→ Data in this exercise:
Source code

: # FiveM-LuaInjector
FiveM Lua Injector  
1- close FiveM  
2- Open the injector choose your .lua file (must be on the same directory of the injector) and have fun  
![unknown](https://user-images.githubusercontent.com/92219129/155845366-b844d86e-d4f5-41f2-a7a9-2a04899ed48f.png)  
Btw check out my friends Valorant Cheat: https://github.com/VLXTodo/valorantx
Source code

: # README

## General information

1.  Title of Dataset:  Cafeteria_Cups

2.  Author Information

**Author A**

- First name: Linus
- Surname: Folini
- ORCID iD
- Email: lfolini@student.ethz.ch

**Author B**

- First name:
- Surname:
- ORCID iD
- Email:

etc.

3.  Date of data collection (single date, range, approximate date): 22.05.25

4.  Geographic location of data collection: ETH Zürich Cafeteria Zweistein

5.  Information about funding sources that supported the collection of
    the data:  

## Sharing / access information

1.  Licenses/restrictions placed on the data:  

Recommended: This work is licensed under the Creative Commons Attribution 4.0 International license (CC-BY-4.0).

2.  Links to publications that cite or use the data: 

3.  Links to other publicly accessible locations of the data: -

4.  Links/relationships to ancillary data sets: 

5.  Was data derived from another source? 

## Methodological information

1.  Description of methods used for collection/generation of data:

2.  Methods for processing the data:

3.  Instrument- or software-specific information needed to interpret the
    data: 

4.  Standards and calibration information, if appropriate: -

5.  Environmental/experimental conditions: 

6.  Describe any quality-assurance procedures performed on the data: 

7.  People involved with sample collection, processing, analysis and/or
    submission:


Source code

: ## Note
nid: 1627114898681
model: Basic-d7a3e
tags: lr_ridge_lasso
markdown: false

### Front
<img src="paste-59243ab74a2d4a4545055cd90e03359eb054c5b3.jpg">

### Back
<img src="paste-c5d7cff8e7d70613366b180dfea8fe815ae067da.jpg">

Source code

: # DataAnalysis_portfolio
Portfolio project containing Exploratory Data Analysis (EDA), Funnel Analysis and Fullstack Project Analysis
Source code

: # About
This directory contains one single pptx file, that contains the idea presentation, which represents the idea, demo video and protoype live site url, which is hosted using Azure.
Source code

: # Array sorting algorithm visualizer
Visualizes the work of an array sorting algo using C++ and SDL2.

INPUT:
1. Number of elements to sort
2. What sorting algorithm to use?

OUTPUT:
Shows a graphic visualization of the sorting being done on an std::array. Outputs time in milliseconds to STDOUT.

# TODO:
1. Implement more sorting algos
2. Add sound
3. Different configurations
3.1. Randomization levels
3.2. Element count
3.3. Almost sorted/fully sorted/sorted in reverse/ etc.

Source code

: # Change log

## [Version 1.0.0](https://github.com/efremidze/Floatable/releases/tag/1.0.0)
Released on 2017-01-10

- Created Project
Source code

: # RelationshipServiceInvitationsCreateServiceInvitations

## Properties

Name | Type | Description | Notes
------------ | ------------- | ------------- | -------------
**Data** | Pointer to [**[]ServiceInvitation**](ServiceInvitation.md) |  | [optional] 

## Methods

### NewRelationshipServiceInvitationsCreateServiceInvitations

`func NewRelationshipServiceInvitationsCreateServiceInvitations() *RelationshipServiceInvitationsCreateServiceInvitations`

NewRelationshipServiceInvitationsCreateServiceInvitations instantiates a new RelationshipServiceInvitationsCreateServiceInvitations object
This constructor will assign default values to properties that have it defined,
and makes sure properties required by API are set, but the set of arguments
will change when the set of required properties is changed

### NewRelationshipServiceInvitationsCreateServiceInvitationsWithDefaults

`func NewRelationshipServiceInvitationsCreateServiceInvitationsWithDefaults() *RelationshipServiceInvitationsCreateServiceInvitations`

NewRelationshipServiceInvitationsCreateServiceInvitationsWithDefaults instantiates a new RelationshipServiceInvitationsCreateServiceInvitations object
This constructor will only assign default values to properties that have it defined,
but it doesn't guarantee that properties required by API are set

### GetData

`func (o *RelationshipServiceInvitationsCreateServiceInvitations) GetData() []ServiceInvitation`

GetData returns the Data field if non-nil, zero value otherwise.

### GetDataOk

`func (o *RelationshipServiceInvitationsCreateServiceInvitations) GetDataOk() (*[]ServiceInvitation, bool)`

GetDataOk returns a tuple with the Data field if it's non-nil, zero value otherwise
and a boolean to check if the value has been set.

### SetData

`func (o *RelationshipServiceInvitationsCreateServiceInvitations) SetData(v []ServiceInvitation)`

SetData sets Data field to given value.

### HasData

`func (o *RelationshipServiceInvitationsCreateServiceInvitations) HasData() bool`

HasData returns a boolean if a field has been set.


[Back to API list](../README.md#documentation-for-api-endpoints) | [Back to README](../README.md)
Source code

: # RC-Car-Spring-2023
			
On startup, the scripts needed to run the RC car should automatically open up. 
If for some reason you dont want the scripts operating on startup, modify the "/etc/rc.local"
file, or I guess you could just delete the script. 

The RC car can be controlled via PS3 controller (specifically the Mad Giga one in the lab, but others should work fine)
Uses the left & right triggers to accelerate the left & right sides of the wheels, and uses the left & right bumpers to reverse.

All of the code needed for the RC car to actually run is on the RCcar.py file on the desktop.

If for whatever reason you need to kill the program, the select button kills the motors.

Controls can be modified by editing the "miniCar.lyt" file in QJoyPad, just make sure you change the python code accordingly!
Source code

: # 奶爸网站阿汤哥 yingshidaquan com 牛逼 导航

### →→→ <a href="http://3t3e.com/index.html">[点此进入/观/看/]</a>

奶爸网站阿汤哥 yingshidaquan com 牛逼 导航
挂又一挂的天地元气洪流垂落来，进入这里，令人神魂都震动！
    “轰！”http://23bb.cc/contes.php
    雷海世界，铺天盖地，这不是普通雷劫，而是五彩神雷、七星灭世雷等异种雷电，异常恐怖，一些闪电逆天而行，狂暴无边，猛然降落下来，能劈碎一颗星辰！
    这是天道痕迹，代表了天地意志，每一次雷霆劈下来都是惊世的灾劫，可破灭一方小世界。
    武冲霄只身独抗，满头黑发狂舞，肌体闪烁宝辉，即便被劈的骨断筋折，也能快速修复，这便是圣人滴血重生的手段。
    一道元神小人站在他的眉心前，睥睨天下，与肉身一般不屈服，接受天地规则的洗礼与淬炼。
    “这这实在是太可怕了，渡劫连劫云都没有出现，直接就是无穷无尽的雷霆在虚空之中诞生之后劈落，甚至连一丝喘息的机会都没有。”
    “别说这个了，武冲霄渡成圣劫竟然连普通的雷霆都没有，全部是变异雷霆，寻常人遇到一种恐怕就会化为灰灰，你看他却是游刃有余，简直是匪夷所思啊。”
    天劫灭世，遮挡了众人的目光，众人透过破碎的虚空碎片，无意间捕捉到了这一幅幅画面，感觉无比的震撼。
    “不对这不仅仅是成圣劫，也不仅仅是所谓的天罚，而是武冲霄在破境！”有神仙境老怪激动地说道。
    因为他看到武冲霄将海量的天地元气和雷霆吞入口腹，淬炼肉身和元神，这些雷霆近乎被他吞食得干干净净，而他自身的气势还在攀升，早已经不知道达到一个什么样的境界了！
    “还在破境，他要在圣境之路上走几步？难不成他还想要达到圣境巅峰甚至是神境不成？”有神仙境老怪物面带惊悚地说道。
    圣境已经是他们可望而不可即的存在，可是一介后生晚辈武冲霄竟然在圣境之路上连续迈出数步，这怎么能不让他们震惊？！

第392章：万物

→ Problem description:
Above are the records; copy every line in them that holds the word "Email".

→ Answer box:
- Email: lfolini@student.ethz.ch
- Email:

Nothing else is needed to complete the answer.